Friday, September 27, 2013

Coping With Food and Life

People who use food in their attempt to deal with anxiety and even loneliness often become depressed when confronted by the need to diet. Why? Because food has become the key means of coping and self-soothing.

 All of us can feel discouraged or down at times. And lots of people (probably all of us at one time or another) turn to food to make ourselves feel better when we feel defeated, discouraged or frustrated. But some of us use food as an on-going way of coping and responding to the some of the negative situations and emotions most of us encounter at some point in life..
Think about it:

  • we look for atmosphere or ambiance in restaurants;
  •  we seek out specific foods or special desserts
  • we have our most favorite snacks
  • and it doesn't matter whether those are healthy or outright junk foods
 All are examples of how tied our emotions are to food.  And it's no wonder - because food is one of the most satisfying and comforting experiences we have from the very beginning of our lives.

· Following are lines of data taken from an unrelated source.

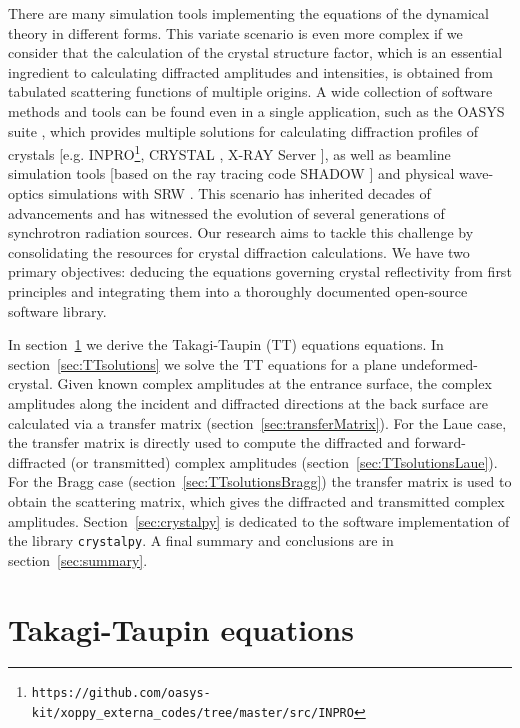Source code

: \documentclass{iucr}
\begin{document}
There are many simulation tools implementing the equations of the dynamical theory in different forms. This variate scenario is even more complex if we consider that the calculation of the crystal structure factor, which is an essential ingredient to calculating diffracted amplitudes and intensities, is obtained from tabulated scattering functions of multiple origins. A wide collection of software methods and tools can be found even in a single application, such as the OASYS suite \cite{codeOASYS}, which provides multiple solutions for calculating diffraction profiles of crystals [e.g. INPRO\footnote{\texttt{https://github.com/oasys-kit/xoppy\_externa\_codes/tree/master/src/INPRO}}, CRYSTAL \cite{codeCRYSTAL}, X-RAY Server \cite{codeXRAYserver}], as well as beamline simulation tools [based on the ray tracing code SHADOW \cite{codeSHADOW}] and physical wave-optics simulations with SRW \cite{codeSRW, codeSRWcrystals}.
This scenario has inherited decades of advancements and has witnessed the evolution of several generations of synchrotron radiation sources.
Our research aims to tackle this challenge by consolidating the resources for crystal diffraction calculations. We have two primary objectives: deducing the equations governing crystal reflectivity from first principles and integrating them into a thoroughly documented open-source software library.

In section~\ref{sec:TT} we derive the Takagi-Taupin (TT) equations \cite{Takagi1962, Taupin, Taupin1967} equations.
In section~\ref{sec:TTsolutions} we solve the TT equations for a plane undeformed-crystal.
Given known complex amplitudes at the entrance surface, the complex amplitudes along the incident and diffracted directions at the back surface are calculated via a transfer matrix (section~\ref{sec:transferMatrix}). For the Laue case, the transfer matrix is directly used to compute the diffracted and forward-diffracted (or transmitted) complex amplitudes (section~\ref{sec:TTsolutionsLaue}). For the Bragg case (section~\ref{sec:TTsolutionsBragg}) the transfer matrix is used to obtain the scattering matrix, which gives the diffracted and transmitted complex  amplitudes. 
Section~\ref{sec:crystalpy} is dedicated to the software implementation of the library \texttt{crystalpy}. A final summary and conclusions are in section~\ref{sec:summary}.
 
%
\section{Takagi-Taupin equations}
\label{sec:TT}
\end{document}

But there are those who struggle with their emotions - and the way they eat serves as an unconscious defense against the feelings of sadness, loneliness or other negative feelings. The question for some of these folks is not "why am I overeating" but "what else would I do with these feelings?"

And one last thought - although this kind of eating can be a problem, this relationship with food often masks or serves as a defense against other bad feelings. Sometimes it's a little more complicated than it seems.
Chandler
drcwelch.com

Monday, September 2, 2013

Drifting Relationship # 4

If your relationship has changed over time - then welcome to the club. What gets talked about the most is usually the shift of sexual interest. But that usually happens because:
 1) people don't maintain a sense of the erotic (this is a whole other subject) and
 2) more importantly, they don't make the effort to pay attention to the others' feelings and emotional needs. Lots of folks just get too used to each other. So the feeling of closeness changes.
But some people find their relationship drifting because they've placed too much weight on the feelings which were first generated between them as a way of defining their own significance and worth to themselves over the years. For example, in the beginning the feeling of specialness and significance comes from the emotional and sexual interest of the partner. But because all relationships change - the ones that devolve are no longer able to provide that ongoing source of energy that, in the past, has served to define and sustain ones' sense of personal significance and value.
If love does flow from the creator of the cosmos, then getting to a place where:
 1) you're able to feel your worth and specialness and
 2) eventually able to really value yourself (and take yourself seriously) and
 3) recognizing that the energy of love is capable of enabling you to be more aware of and attuned - that just maybe this energy can make a difference in how you view and feel toward yourself as well as your partner.
Because this energy is already a part of you - but you have to address what has till now inhibited and blocked your ability to access and draw on it in your feelings and attitudes toward yourself and maybe even toward your partner.
It's definitely something to think about.